B. First, let's look at the difference between probability and odds:
_{probability =} # of desirable outcomes
# of possible outcomes
_{odds = } # of desirable outcomes
# of undesirable outcomes
C. One way of looking at this is to look at a simple example involving a coin.
The probability of flipping a coin and getting heads is ^{1}/_{2} because there are two possibilities [heads or tails].
The odds of getting heads is ^{1}/_{1} which means the chances of getting heads and the chances of getting tails are equal.
Many times we might say you have a 50-50 chance of getting heads and a 50-50 chance of getting tails. When we use words like this we are talking about odds.
When we say you have a 50% chance of getting heads we are talking about probability.
D. Let's look at how to change from one to the other.
Probability -> Odds:
You should note that the numerator is the same in both probability and odds, so the numerator of the answer will be the same.
To find the denominator (or the number of undesirable outcomes) we should subtract the numerator from the denominator.
Ex [1] If the probability of winning is 7/15, then the odds of winning is __________?
The numerator is the same which is 7.
The denominator is: 15-7 = 8.
The answer is ^{7}/_{8}.
Ex [2] If the probability of losing is 6/17, then the odds of winning is __________?
Notice in this example we are going from losing to winning, not losing to losing. So we must first find the odds of losing, then subtract this value from 1 to find the odds of winning.

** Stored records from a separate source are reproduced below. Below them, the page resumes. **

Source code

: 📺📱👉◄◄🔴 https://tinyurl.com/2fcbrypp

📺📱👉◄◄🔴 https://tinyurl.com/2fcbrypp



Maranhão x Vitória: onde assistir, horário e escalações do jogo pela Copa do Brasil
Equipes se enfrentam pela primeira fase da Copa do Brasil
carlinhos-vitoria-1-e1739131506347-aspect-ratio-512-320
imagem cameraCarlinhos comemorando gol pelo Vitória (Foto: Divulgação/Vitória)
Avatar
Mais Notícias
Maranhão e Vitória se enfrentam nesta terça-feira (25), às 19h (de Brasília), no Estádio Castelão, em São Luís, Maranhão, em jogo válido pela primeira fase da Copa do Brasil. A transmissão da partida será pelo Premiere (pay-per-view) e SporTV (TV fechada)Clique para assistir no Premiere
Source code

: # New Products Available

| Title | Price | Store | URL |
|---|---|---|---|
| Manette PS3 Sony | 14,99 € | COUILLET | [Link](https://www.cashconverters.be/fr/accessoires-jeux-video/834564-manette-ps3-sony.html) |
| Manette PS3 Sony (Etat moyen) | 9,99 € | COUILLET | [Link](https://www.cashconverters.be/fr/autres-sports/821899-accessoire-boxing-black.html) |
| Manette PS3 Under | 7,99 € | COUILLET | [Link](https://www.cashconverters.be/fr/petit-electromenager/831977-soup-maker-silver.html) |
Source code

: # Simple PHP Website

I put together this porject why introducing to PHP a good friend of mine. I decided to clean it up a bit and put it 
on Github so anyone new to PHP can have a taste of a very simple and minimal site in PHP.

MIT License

The numerator is the same which is 6.
The denominator is: 17-6 = 11.
The odds of losing is ^{6}/_{11 }which means the odds of winning is ^{5}/_{11}. (Just subtract: 1-^{6}/_{11})
The answer is ^{5}/_{11}.
Odds -> Probability
Again, the numerator is the same in both probability and odds, so the numerator of the answer will be the same.
To find the denominator (the number of possible outcomes) you simple add the numerator and denominator.
Ex [1] If the odds of winning is 6/7 then the probability of winning is __________?
The numerator is the same which is 6.
The denominator is: 6+7 = 13.
The answer is ^{6}/_{13}.
Ex [2] If the odds of losing is 9/10 then the probability of winning is __________?
Notice we are changing from losing to winning, not from losing to losing. So we have to first find the probability of losing then subtract that value from 1.
The numerator is the same which is 9.
The denominator is: 9+10 = 19.
The probability of losing is ^{9}/_{19} so the probability of winning is ^{10}/_{19}. (Subtract 1-^{9}/_{19}).